» ABOUT THIS EXERCISE: Each entry needs to be reproduced exactly as it is.
____ DATA FOR THIS EXERCISE
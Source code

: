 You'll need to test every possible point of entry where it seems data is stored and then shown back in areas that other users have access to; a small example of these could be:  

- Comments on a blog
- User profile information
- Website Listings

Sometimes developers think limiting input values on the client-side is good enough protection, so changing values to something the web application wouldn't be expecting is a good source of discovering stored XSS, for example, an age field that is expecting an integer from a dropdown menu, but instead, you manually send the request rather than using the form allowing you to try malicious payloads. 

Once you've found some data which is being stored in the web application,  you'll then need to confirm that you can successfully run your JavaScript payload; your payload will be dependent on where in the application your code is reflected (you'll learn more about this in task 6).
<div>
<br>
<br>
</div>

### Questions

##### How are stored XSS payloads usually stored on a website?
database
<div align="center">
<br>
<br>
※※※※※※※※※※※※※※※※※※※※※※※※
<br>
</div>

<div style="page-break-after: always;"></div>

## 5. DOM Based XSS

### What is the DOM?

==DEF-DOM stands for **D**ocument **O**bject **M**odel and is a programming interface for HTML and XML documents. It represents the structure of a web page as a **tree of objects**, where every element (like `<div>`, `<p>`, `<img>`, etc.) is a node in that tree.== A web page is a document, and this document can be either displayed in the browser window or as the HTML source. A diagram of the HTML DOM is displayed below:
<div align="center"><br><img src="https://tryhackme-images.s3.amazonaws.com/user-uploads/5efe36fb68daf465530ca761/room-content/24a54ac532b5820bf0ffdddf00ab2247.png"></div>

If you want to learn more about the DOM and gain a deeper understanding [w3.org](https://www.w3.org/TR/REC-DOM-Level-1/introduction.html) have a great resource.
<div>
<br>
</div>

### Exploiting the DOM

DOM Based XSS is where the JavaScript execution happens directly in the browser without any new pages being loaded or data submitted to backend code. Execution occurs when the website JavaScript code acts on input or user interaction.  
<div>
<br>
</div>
________
» OUTPUT FOR THIS EXERCISE:
Source code

: You'll need to test every possible point of entry where it seems data is stored and then shown back in areas that other users have access to; a small example of these could be:  

- Comments on a blog
- User profile information
- Website Listings

Sometimes developers think limiting input values on the client-side is good enough protection, so changing values to something the web application wouldn't be expecting is a good source of discovering stored XSS, for example, an age field that is expecting an integer from a dropdown menu, but instead, you manually send the request rather than using the form allowing you to try malicious payloads. 

Once you've found some data which is being stored in the web application,  you'll then need to confirm that you can successfully run your JavaScript payload; your payload will be dependent on where in the application your code is reflected (you'll learn more about this in task 6).
<div>
<br>
<br>
</div>

### Questions

##### How are stored XSS payloads usually stored on a website?
database
<div align="center">
<br>
<br>
※※※※※※※※※※※※※※※※※※※※※※※※
<br>
</div>

<div style="page-break-after: always;"></div>

## 5. DOM Based XSS

### What is the DOM?

==DEF-DOM stands for **D**ocument **O**bject **M**odel and is a programming interface for HTML and XML documents. It represents the structure of a web page as a **tree of objects**, where every element (like `<div>`, `<p>`, `<img>`, etc.) is a node in that tree.== A web page is a document, and this document can be either displayed in the browser window or as the HTML source. A diagram of the HTML DOM is displayed below:
<div align="center"><br><img src="https://tryhackme-images.s3.amazonaws.com/user-uploads/5efe36fb68daf465530ca761/room-content/24a54ac532b5820bf0ffdddf00ab2247.png"></div>

If you want to learn more about the DOM and gain a deeper understanding [w3.org](https://www.w3.org/TR/REC-DOM-Level-1/introduction.html) have a great resource.
<div>
<br>
</div>

### Exploiting the DOM

DOM Based XSS is where the JavaScript execution happens directly in the browser without any new pages being loaded or data submitted to backend code. Execution occurs when the website JavaScript code acts on input or user interaction.  
<div>
<br>
</div>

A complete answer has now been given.